Researchers at Symantec dissect part of new, retooled version of the reconnaissance-gathering malware

By Kelly Jackson Higgins - Dark Reading
quote:
The creators of Duqu may not have used traditional malware writers to craft their code, but they have done something that malware writers do: released a new variant of their code with just enough tweaks to evade detection.

A day after researchers from Kaspersky Lab revealed that with the help of the security community, they had cracked the mystery of the programming language used in Duqu, researchers from Symantec yesterday announced that they had discovered a new variant of Duqu -- the first one spotted since October of last year. The first two were found in the wild in November of 2010.

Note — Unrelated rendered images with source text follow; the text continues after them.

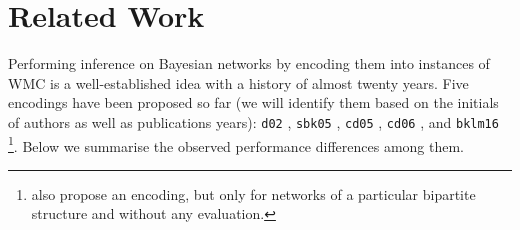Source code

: \documentclass{uai2021} %
\theoremstyle{definition}
\begin{document}
\section{Related Work} \label{sec:related}

Performing inference on Bayesian networks by encoding them into instances of WMC
is a well-established idea with a history of almost twenty years. Five encodings
have been proposed so far (we will identify them based on the initials of
authors as well as publications years): \texttt{d02}
\citep{DBLP:conf/kr/Darwiche02}, \texttt{sbk05} \citep{DBLP:conf/aaai/SangBK05},
\texttt{cd05} \citep{DBLP:conf/ijcai/ChaviraD05}, \texttt{cd06}
\citep{DBLP:conf/sat/ChaviraD06}, and \texttt{bklm16}
\citep{DBLP:conf/ecai/BartKLM16}\footnote{\citet{DBLP:conf/scai/VomlelT13} also
  propose an encoding, but only for networks of a particular bipartite structure
  and without any evaluation.}. Below we summarise the observed performance
differences among them.
\end{document}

Vikram Thakur, principal manager at Symantec Security Response, says the creators of Duqu -- which Symantec and Kaspersky agree are the same ones who are behind Stuxnet -- basically changed a few bytes here and there to allow the malware to sneak past detection tools including an open-source one built by the Laboratory of Cryptography and System Security (CrySyS Labs). "This is round two of the same thing: the old code, tweaked a bit," Thakur says.

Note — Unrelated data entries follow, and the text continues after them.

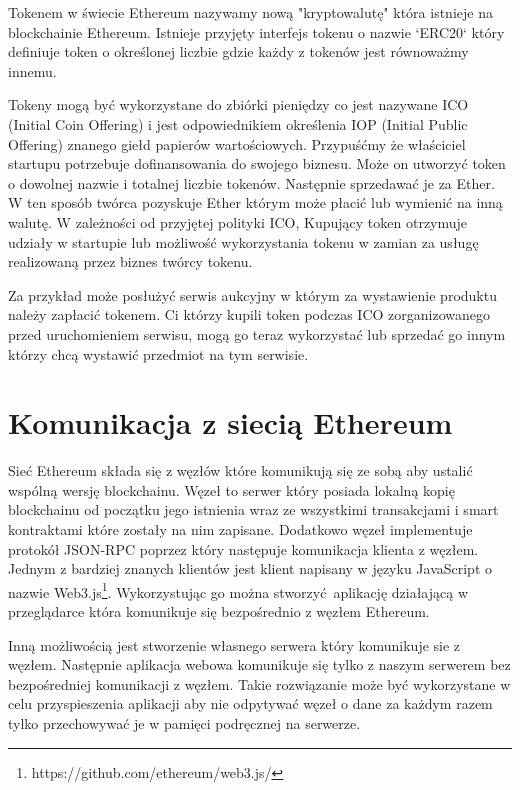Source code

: \documentclass[]{llncs}
\begin{document}
  Tokenem w świecie Ethereum nazywamy nową "kryptowalutę" która istnieje na
  blockchainie Ethereum. Istnieje przyjęty interfejs tokenu o nazwie `ERC20`
  który definiuje token o określonej liczbie gdzie każdy z tokenów jest
  równoważmy innemu.

  Tokeny mogą być wykorzystane do zbiórki pieniędzy co jest nazywane ICO
  (Initial Coin Offering) i jest odpowiednikiem określenia IOP (Initial Public
  Offering) znanego giełd papierów wartościowych. Przypuśćmy że właściciel
  startupu potrzebuje dofinansowania do swojego biznesu. Może on utworzyć token
  o dowolnej nazwie i totalnej liczbie tokenów. Następnie sprzedawać je za
  Ether. W ten sposób twórca pozyskuje Ether którym może płacić lub wymienić na
  inną walutę. W zależności od przyjętej polityki ICO, Kupujący token otrzymuje
  udziały w startupie lub możliwość wykorzystania tokenu w zamian za usługę
  realizowaną przez biznes twórcy tokenu.

  Za przykład może posłużyć serwis aukcyjny w którym za wystawienie produktu
  należy zapłacić tokenem. Ci którzy kupili token podczas ICO zorganizowanego
  przed uruchomieniem serwisu, mogą go teraz wykorzystać lub sprzedać go innym
  którzy chcą wystawić przedmiot na tym serwisie.

\section{Komunikacja z siecią Ethereum}

  Sieć Ethereum składa się z węzłów które komunikują się ze sobą aby ustalić
  wspólną wersję blockchainu. Węzeł to serwer który posiada lokalną kopię
  blockchainu od początku jego istnienia wraz ze wszystkimi transakcjami i smart
  kontraktami które zostały na nim zapisane. Dodatkowo węzeł implementuje
  protokół JSON-RPC poprzez który następuje komunikacja klienta z węzłem.
  Jednym z bardziej znanych klientów jest klient napisany w języku JavaScript o
  nazwie Web3.js\footnote{https://github.com/ethereum/web3.js/}. Wykorzystując
  go można stworzyć aplikację działającą w przeglądarce która komunikuje się
  bezpośrednio z węzłem Ethereum.

  Inną możliwością jest stworzenie własnego serwera który komunikuje sie z
  węzłem. Następnie aplikacja webowa komunikuje się tylko z naszym serwerem bez
  bezpośredniej komunikacji z węzłem. Takie rozwiązanie może być wykorzystane w
  celu przyspieszenia aplikacji aby nie odpytywać węzeł o dane za każdym razem
  tylko przechowywać je w pamięci podręcznej na serwerze.
\end{document}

They changed the encryption algorithm and rather than employing a stolen digital certificate as they had done before, the attackers instead used a phony Microsoft cert to make the driver appear to be legitimate. The sample discovered by Symantec came out of Iran, Thakur says, and it's just one piece of the malware package: specifically, the "loader," which installs the rest of the malware when the victim's machine restarts. The compile date on the malware is February 23, 2012.